= DATA FOR REVIEW =
=== Begin Enclosure ===

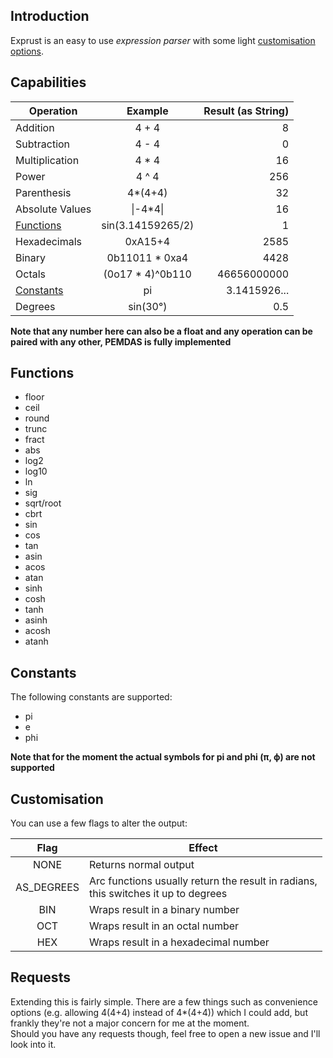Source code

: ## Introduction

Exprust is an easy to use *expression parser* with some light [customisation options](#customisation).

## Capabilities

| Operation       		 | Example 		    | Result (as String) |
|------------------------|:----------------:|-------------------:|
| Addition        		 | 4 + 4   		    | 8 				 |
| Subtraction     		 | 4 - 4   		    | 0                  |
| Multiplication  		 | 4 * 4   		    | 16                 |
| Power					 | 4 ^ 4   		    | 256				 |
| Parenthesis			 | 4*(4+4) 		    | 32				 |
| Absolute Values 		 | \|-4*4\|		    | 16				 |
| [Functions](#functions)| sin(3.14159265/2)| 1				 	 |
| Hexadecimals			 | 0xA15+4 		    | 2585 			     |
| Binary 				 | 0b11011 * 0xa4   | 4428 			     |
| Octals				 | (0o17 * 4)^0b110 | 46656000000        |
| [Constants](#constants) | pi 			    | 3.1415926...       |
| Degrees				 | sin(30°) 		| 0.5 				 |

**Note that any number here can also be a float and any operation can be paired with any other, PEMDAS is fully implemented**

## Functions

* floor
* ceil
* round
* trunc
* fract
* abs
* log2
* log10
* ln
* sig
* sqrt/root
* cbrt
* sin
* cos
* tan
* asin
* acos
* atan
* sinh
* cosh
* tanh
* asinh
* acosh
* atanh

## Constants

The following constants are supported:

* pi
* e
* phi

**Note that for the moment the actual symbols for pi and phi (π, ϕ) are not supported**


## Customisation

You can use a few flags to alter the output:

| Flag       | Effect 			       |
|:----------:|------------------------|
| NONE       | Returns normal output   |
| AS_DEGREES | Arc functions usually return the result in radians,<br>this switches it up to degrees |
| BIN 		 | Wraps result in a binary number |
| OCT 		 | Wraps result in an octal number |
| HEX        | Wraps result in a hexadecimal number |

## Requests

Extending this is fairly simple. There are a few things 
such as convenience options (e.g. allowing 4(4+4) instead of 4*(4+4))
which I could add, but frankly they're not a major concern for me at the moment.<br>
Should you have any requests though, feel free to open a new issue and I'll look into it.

=== End Enclosure ===
=== Begin Enclosure ===

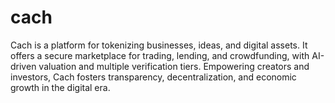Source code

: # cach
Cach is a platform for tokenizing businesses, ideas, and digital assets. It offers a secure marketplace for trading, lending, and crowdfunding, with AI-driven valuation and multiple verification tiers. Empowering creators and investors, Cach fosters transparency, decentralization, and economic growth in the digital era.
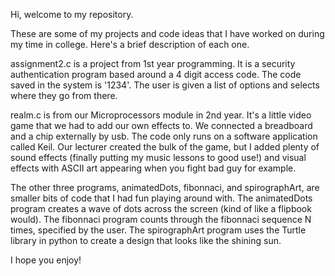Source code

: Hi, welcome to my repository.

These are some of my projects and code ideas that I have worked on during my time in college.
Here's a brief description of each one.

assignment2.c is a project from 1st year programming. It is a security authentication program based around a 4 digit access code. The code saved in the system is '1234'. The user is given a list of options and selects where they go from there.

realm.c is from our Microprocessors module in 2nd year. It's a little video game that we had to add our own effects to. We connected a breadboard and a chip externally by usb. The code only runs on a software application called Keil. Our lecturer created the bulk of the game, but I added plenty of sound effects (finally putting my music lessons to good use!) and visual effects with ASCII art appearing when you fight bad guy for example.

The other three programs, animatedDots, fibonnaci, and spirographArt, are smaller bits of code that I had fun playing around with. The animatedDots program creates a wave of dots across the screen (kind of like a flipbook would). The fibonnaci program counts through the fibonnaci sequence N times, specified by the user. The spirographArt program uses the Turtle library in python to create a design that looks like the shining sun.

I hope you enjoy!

=== End Enclosure ===
=== Begin Enclosure ===

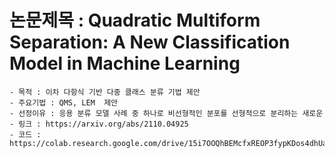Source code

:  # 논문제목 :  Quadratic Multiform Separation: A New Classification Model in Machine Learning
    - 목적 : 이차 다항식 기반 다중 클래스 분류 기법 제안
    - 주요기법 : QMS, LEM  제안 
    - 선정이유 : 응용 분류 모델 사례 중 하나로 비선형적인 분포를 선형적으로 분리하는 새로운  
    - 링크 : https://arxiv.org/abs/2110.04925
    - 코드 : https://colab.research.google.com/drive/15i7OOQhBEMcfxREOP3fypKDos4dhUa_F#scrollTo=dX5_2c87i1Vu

=== End Enclosure ===

= TASK ITEM =
In the records above, the lines containing the string "Wraps" should be counted; give only the total.

= EXERCISE OUTPUT =
3